> **Exercise description**
Take the line with "or visiting [trueviewsewer.com](https://trueviewsewer.com).**" and the rest of the lines after it, to the end of the entries, and restate them exactly.

◇ ◇ ◇

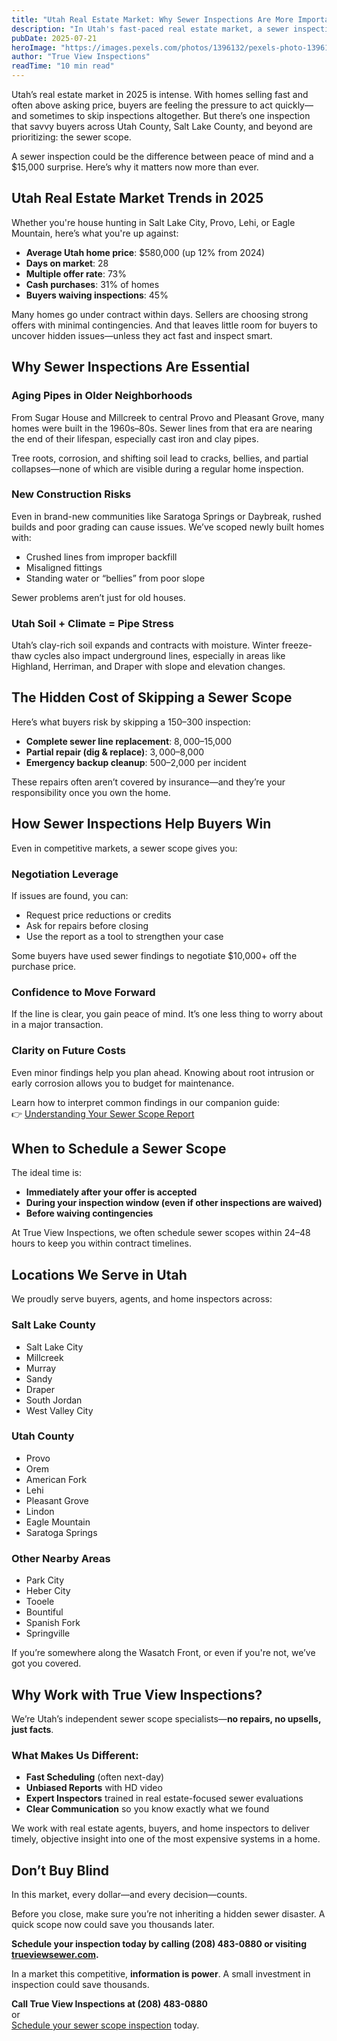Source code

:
 ```yaml
---
title: "Utah Real Estate Market: Why Sewer Inspections Are More Important Than Ever"
description: "In Utah's fast-paced real estate market, a sewer inspection gives buyers a crucial edge in 2025. Here's why it matters more than ever."
pubDate: 2025-07-21
heroImage: "https://images.pexels.com/photos/1396132/pexels-photo-1396132.jpeg?auto=compress&cs=tinysrgb&w=1260&h=750&dpr=1"
author: "True View Inspections"
readTime: "10 min read"
---
```


Utah’s real estate market in 2025 is intense. With homes selling fast and often above asking price, buyers are feeling the pressure to act quickly—and sometimes to skip inspections altogether. But there’s one inspection that savvy buyers across Utah County, Salt Lake County, and beyond are prioritizing: the sewer scope.

A sewer inspection could be the difference between peace of mind and a $15,000 surprise. Here’s why it matters now more than ever.

## Utah Real Estate Market Trends in 2025

Whether you're house hunting in Salt Lake City, Provo, Lehi, or Eagle Mountain, here’s what you're up against:

- **Average Utah home price**: $580,000 (up 12% from 2024)
- **Days on market**: 28
- **Multiple offer rate**: 73%
- **Cash purchases**: 31% of homes
- **Buyers waiving inspections**: 45%

Many homes go under contract within days. Sellers are choosing strong offers with minimal contingencies. And that leaves little room for buyers to uncover hidden issues—unless they act fast and inspect smart.

## Why Sewer Inspections Are Essential

### Aging Pipes in Older Neighborhoods

From Sugar House and Millcreek to central Provo and Pleasant Grove, many homes were built in the 1960s–80s. Sewer lines from that era are nearing the end of their lifespan, especially cast iron and clay pipes.

Tree roots, corrosion, and shifting soil lead to cracks, bellies, and partial collapses—none of which are visible during a regular home inspection.

### New Construction Risks

Even in brand-new communities like Saratoga Springs or Daybreak, rushed builds and poor grading can cause issues. We’ve scoped newly built homes with:

- Crushed lines from improper backfill
- Misaligned fittings
- Standing water or “bellies” from poor slope

Sewer problems aren’t just for old houses.

### Utah Soil + Climate = Pipe Stress

Utah’s clay-rich soil expands and contracts with moisture. Winter freeze-thaw cycles also impact underground lines, especially in areas like Highland, Herriman, and Draper with slope and elevation changes.

## The Hidden Cost of Skipping a Sewer Scope

Here’s what buyers risk by skipping a $150–$300 inspection:

- **Complete sewer line replacement**: $8,000–$15,000
- **Partial repair (dig & replace)**: $3,000–$8,000
- **Emergency backup cleanup**: $500–$2,000 per incident

These repairs often aren’t covered by insurance—and they’re your responsibility once you own the home.

## How Sewer Inspections Help Buyers Win

Even in competitive markets, a sewer scope gives you:

### Negotiation Leverage

If issues are found, you can:

- Request price reductions or credits
- Ask for repairs before closing
- Use the report as a tool to strengthen your case

Some buyers have used sewer findings to negotiate $10,000+ off the purchase price.

### Confidence to Move Forward

If the line is clear, you gain peace of mind. It’s one less thing to worry about in a major transaction.

### Clarity on Future Costs

Even minor findings help you plan ahead. Knowing about root intrusion or early corrosion allows you to budget for maintenance.

Learn how to interpret common findings in our companion guide:  
👉 [Understanding Your Sewer Scope Report](/blog/understanding-your-sewer-scope-report)

## When to Schedule a Sewer Scope

The ideal time is:

- **Immediately after your offer is accepted**
- **During your inspection window (even if other inspections are waived)**
- **Before waiving contingencies**

At True View Inspections, we often schedule sewer scopes within 24–48 hours to keep you within contract timelines.

## Locations We Serve in Utah

We proudly serve buyers, agents, and home inspectors across:

### Salt Lake County
- Salt Lake City
- Millcreek
- Murray
- Sandy
- Draper
- South Jordan
- West Valley City

### Utah County
- Provo
- Orem
- American Fork
- Lehi
- Pleasant Grove
- Lindon
- Eagle Mountain
- Saratoga Springs

### Other Nearby Areas
- Park City
- Heber City
- Tooele
- Bountiful
- Spanish Fork
- Springville

If you’re somewhere along the Wasatch Front, or even if you're not, we’ve got you covered.

## Why Work with True View Inspections?

We’re Utah’s independent sewer scope specialists—**no repairs, no upsells, just facts**.

### What Makes Us Different:
- **Fast Scheduling** (often next-day)
- **Unbiased Reports** with HD video
- **Expert Inspectors** trained in real estate-focused sewer evaluations
- **Clear Communication** so you know exactly what we found

We work with real estate agents, buyers, and home inspectors to deliver timely, objective insight into one of the most expensive systems in a home.

## Don’t Buy Blind

In this market, every dollar—and every decision—counts.

Before you close, make sure you’re not inheriting a hidden sewer disaster. A quick scope now could save you thousands later.

**Schedule your inspection today by calling (208) 483-0880 or visiting [trueviewsewer.com](https://trueviewsewer.com).**

In a market this competitive, **information is power**. A small investment in inspection could save thousands.

**Call True View Inspections at (208) 483-0880**  
or  
[Schedule your sewer scope inspection](https://trueviewsewer.com/contact) today.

◇ ◇ ◇

> **Output of the task**
**Schedule your inspection today by calling (208) 483-0880 or visiting [trueviewsewer.com](https://trueviewsewer.com).**

In a market this competitive, **information is power**. A small investment in inspection could save thousands.

**Call True View Inspections at (208) 483-0880**  
or  
[Schedule your sewer scope inspection](https://trueviewsewer.com/contact) today.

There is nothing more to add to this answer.